Mating season lasts about half of the year, from fall to spring, peaking in winter. Silver chimaera males have claspers to assist in mating. All chondrichthyans have a pair of claspers near their pelvis, but chimaeras, uniquely, also have a single frontal clasper on the top of their head. The pelvic claspers are trifurcated, meaning that they split into three forks. Unlike the pelvic claspers of elasmobranchs, silver chimaera claspers lack dermal hooklets, the sharp hooks that allow the claspers to hold onto a female while mating.

=== Parasites ===
Several new parasite species were first found on silver chimaeras. The trematode Multicalyx elegans was first found parasitizing the gallbladder of a silver chimaera, and the monogenean Callorhynchocotyle sagamiensis was found parasitizing the gill filaments of silver chimaeras. C. sagamiensis was found parasitizing approximately 65% of silver chimaeras.

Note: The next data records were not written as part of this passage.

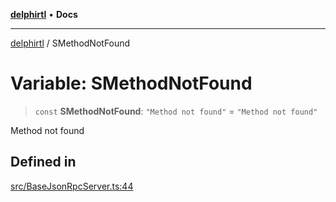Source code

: [**delphirtl**](../README.md) • **Docs**

***

[delphirtl](../globals.md) / SMethodNotFound

# Variable: SMethodNotFound

> `const` **SMethodNotFound**: `"Method not found"` = `"Method not found"`

Method not found

## Defined in

[src/BaseJsonRpcServer.ts:44](https://github.com/chuacw/delphirtl/blob/90bd0c730c5c81cc0765c7e7f88c8237ad1647eb/src/BaseJsonRpcServer.ts#L44)
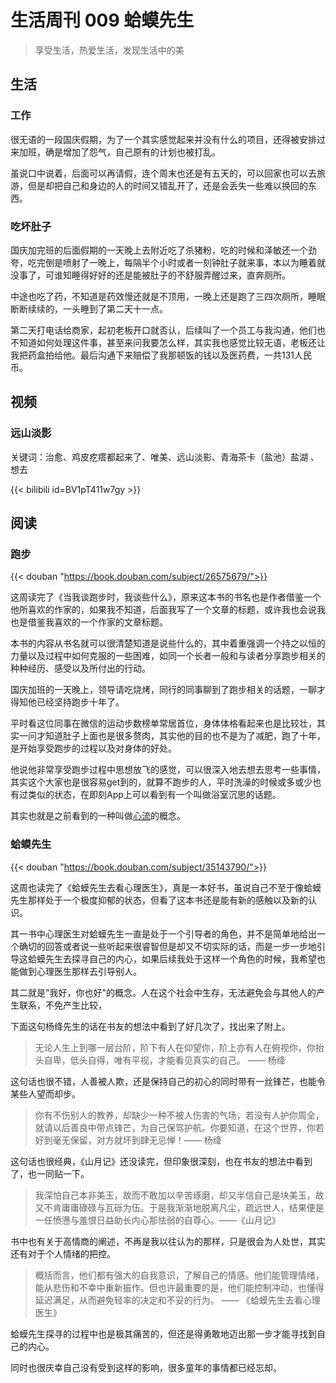 # 生活周刊 009 蛤蟆先生

> 享受生活，热爱生活，发现生活中的美

## 生活

### 工作
很无语的一段国庆假期，为了一个其实感觉起来并没有什么的项目，还得被安排过来加班，确是增加了怨气，自己原有的计划也被打乱。

虽说口中说着，后面可以再请假，连个周末也还是有五天的，可以回家也可以去旅游，但是却把自己和身边的人的时间又错乱开了，还是会丢失一些难以换回的东西。

### 吃坏肚子

国庆加完班的后面假期的一天晚上去附近吃了杀猪粉，吃的时候和泽敏还一个劲夸，吃完倒是喷射了一晚上，每隔半个小时或者一刻钟肚子就来事，本以为睡着就没事了，可谁知睡得好好的还是能被肚子的不舒服弄醒过来，直奔厕所。

中途也吃了药，不知道是药效慢还就是不顶用，一晚上还是跑了三四次厕所，睡眠断断续续的，一头睡到了第二天十一点。

第二天打电话给商家，起初老板开口就否认，后续叫了一个员工与我沟通，他们也不知道如何处理这件事，甚至来问我要怎么样，其实我也感觉比较无语，老板还让我把药盒拍给他。最后沟通下来赔偿了我那顿饭的钱以及医药费，一共131人民币。

## 视频

### 远山淡影
关键词：治愈、鸡皮疙瘩都起来了、唯美、远山淡影、青海茶卡（盐池）盐湖 、想去

{{< bilibili id=BV1pT411w7gy >}}

## 阅读

### 跑步

{{< douban "https://book.douban.com/subject/26575679/">}}

这周读完了《当我谈跑步时，我谈些什么》，原来这本书的书名也是作者借鉴一个他所喜欢的作家的，如果我不知道，后面我写了一个文章的标题，或许我也会说我也是借鉴我喜欢的一个作家的文章标题。

本书的内容从书名就可以很清楚知道是说些什么的，其中着重强调一个持之以恒的力量以及过程中如何克服的一些困难，如同一个长者一般和与读者分享跑步相关的种种经历、感受以及所付出的行动。

国庆加班的一天晚上，领导请吃烧烤，同行的同事聊到了跑步相关的话题，一聊才得知他已经坚持跑步十年了。

平时看这位同事在微信的运动步数榜单常居首位，身体体格看起来也是比较壮，其实一问才知道肚子上面也是很多赘肉，其实他的目的也不是为了减肥，跑了十年，是开始享受跑步的过程以及对身体的好处。

他说他非常享受跑步过程中思想放飞的感觉，可以很深入地去想去思考一些事情，其实这个大家也是很容易get到的，就算不跑步的人，平时洗澡的时候或多或少也有过类似的状态，在即刻App上可以看到有一个叫做浴室沉思的话题。

其实也就是之前看到的一种叫做[心流](https://zh.wikipedia.org/zh-sg/%E5%BF%83%E6%B5%81%E7%90%86%E8%AB%96)的概念。

### 蛤蟆先生
{{< douban "https://book.douban.com/subject/35143790/">}}

这周也读完了《蛤蟆先生去看心理医生》，真是一本好书，虽说自己不至于像蛤蟆先生那样处于一个极度抑郁的状态，但看了这本书还是能有新的感触以及新的认识。

其一书中心理医生对蛤蟆先生一直是处于一个引导者的角色，并不是简单地给出一个确切的回答或者说一些听起来很睿智但是却又不切实际的话，而是一步一步地引导这蛤蟆先生去探寻自己的内心，如果后续我处于这样一个角色的时候，我希望也能做到心理医生那样去引导别人。

其二就是"我好，你也好"的概念。人在这个社会中生存，无法避免会与其他人的产生联系，不免产生比较，

下面这句杨绛先生的话在书友的想法中看到了好几次了，找出来了附上。

> 无论人生上到哪一层台阶，阶下有人在仰望你，阶上亦有人在俯视你，你抬头自卑，低头自得，唯有平视，才能看见真实的自己。 —— 杨绛

这句话也很不错，人善被人欺，还是保持自己的初心的同时带有一丝锋芒，也能令某些人望而却步。

> 你有不伤别人的教养，却缺少一种不被人伤害的气场，若没有人护你周全，就请以后善良中带点锋芒，为自己保驾护航。你要知道，在这个世界，你若好到毫无保留，对方就坏到肆无忌惮！—— 杨绛

这句话也很经典，《山月记》还没读完，但印象很深刻，也在书友的想法中看到了，也一同贴一下。

> 我深怕自己本非美玉，故而不敢加以辛苦琢磨，却又半信自己是块美玉，故又不肯庸庸碌碌与瓦砾为伍。于是我渐渐地脱离凡尘，疏远世人，结果便是一任愤懑与羞恨日益助长内心那怯弱的自尊心。——《山月记》

书中也有关于高情商的阐述，不再是我以往认为的那样，只是很会为人处世，其实还有对于个人情绪的把控。

> 概括而言，他们都有强大的自我意识，了解自己的情感。他们能管理情绪，能从悲伤和不幸中重新振作。但也许最重要的是，他们能控制冲动，也懂得延迟满足，从而避免轻率的决定和不妥的行为。 —— 《蛤蟆先生去看心理医生》

蛤蟆先生探寻的过程中也是极其痛苦的，但还是得勇敢地迈出那一步才能寻找到自己的内心。

同时也很庆幸自己没有受到这样的影响，很多童年的事情都已经忘却。

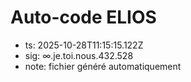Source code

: # Auto-code ELIOS
- ts: 2025-10-28T11:15:15.122Z
- sig: ∞.je.toi.nous.432.528
- note: fichier généré automatiquement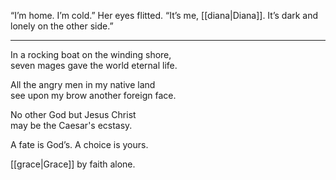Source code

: “I’m home. I’m cold.” Her eyes flitted. “It’s me, [[diana|Diana]]. It’s dark and lonely on the other side.”

* * *
In a rocking boat on the winding shore,  
seven mages gave the world eternal life.  
  
All the angry men in my native land  
see upon my brow another foreign face.  
  
No other God but Jesus Christ  
may be the Caesar's ecstasy.  
  
A fate is God’s. A choice is yours.

[[grace|Grace]] by faith alone.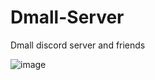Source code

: # Dmall-Server
Dmall discord server and friends


![image](https://github.com/GMS0000/Dmall-Server/assets/165521787/73e35eb2-baac-44c8-891d-5a72eb494d4e)
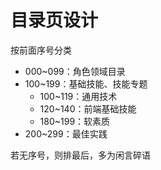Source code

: # 目录页设计

按前面序号分类
- 000~099：角色领域目录
- 100~199：基础技能、技能专题
    - 100~119：通用技术
    - 120~140：前端基础技能
    - 180~199：软素质
- 200~299：最佳实践

若无序号，则排最后，多为闲言碎语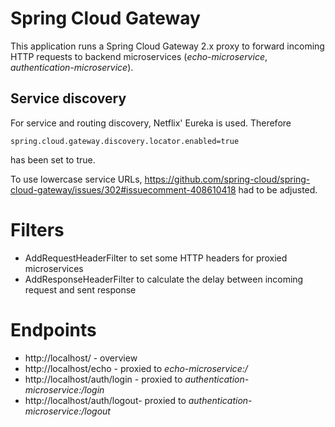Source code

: # Spring Cloud Gateway

This application runs a Spring Cloud Gateway 2.x proxy to forward incoming HTTP requests to backend microservices (*echo-microservice*, *authentication-microservice*).

## Service discovery
For service and routing discovery, Netflix' Eureka is used. Therefore

	spring.cloud.gateway.discovery.locator.enabled=true
	
has been set to true.

To use lowercase service URLs, https://github.com/spring-cloud/spring-cloud-gateway/issues/302#issuecomment-408610418 had to be adjusted.

# Filters

- AddRequestHeaderFilter to set some HTTP headers for proxied microservices
- AddResponseHeaderFilter to calculate the delay between incoming request and sent response

# Endpoints

- http://localhost/ - overview
- http://localhost/echo - proxied to *echo-microservice:/*
- http://localhost/auth/login - proxied to *authentication-microservice:/login*
- http://localhost/auth/logout- proxied to *authentication-microservice:/logout*
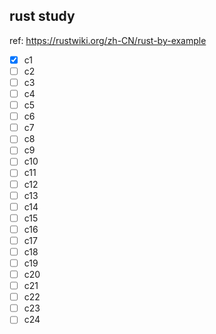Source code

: ## rust study
ref: https://rustwiki.org/zh-CN/rust-by-example
- [x] c1
- [ ] c2
- [ ] c3
- [ ] c4
- [ ] c5
- [ ] c6
- [ ] c7
- [ ] c8
- [ ] c9
- [ ] c10
- [ ] c11
- [ ] c12
- [ ] c13
- [ ] c14
- [ ] c15
- [ ] c16
- [ ] c17
- [ ] c18
- [ ] c19
- [ ] c20
- [ ] c21
- [ ] c22
- [ ] c23
- [ ] c24

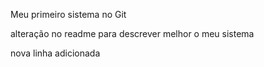 Meu primeiro sistema no Git

alteração no readme para descrever melhor o meu sistema

nova linha adicionada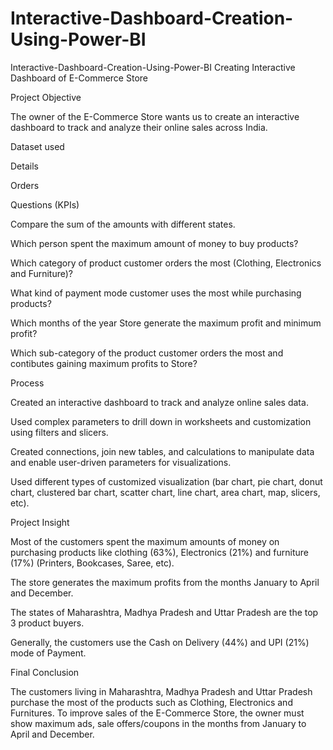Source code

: # Interactive-Dashboard-Creation-Using-Power-BI

Interactive-Dashboard-Creation-Using-Power-BI
Creating Interactive Dashboard of E-Commerce Store


Project Objective

The owner of the  E-Commerce Store wants us to create an interactive dashboard to track and analyze their online sales across India.

Dataset used

Details

Orders


Questions (KPIs)

Compare the sum of the amounts with different states.

Which person spent the maximum amount of money to buy products?

Which category of product customer orders the most (Clothing, Electronics and Furniture)?

What kind of payment mode customer uses the most while purchasing products?

Which months of the year  Store generate the maximum profit and minimum profit?

Which sub-category of the product customer orders the most and contibutes gaining maximum profits to Store?


Process


Created an interactive dashboard to track and analyze online sales data.

Used complex parameters to drill down in worksheets and customization using filters and slicers.

Created connections, join new tables, and calculations to manipulate data and enable user-driven parameters for visualizations.

Used different types of customized visualization (bar chart, pie chart, donut chart, clustered bar chart, scatter chart, line chart, area chart, map, slicers, etc).


Project  Insight

Most of the customers spent the maximum amounts of money on purchasing products like clothing (63%), Electronics (21%) and furniture (17%) (Printers, Bookcases, Saree, etc).

The store generates the maximum profits from the months January to April and December.

The states of Maharashtra, Madhya Pradesh and Uttar Pradesh are the top 3 product buyers.

Generally, the customers use the Cash on Delivery (44%) and UPI (21%) mode of Payment.


Final Conclusion

The customers living in Maharashtra, Madhya Pradesh and Uttar Pradesh purchase the most of the products such as Clothing, Electronics and Furnitures. To improve sales of the  E-Commerce Store, the owner must show maximum ads, sale offers/coupons in the months from January to April and December.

== Relationships with humans ==
Silver chimaeras are found in areas of heavy commercial fishing, but they are not a target of commercial fishing. Rather, silver chimaeras are common bycatch and often discarded upon capture. Occasionally, if chimaeras are caught in large enough quantities, they will be brought ashore and consumed.

== Conservation status ==
The IUCN Red List labels the silver chimaera as Vulnerable. While there is no data for the actual population size and distribution of silver chimaeras, their range includes areas that face extensive pressures from commercial fishing. By extrapolating from population data of all local chondrichthyans, researchers estimated that the silver chimaera population had declined about 30-49% in the last 50 years.

Silver chimaeras, like other long-lived chondrichthyans, are particularly at-risk due to their long generation times, which mean that they are slower to adapt to changing ecological pressures. Currently, overfishing poses a great threat to silver chimaera populations. While they are not targets of commercial fishing, silver chimaeras are common bycatch, especially when trawl fishing. Fortunately, trawling has become significantly less common in recent decades, due in part to regulations to protect marine environments.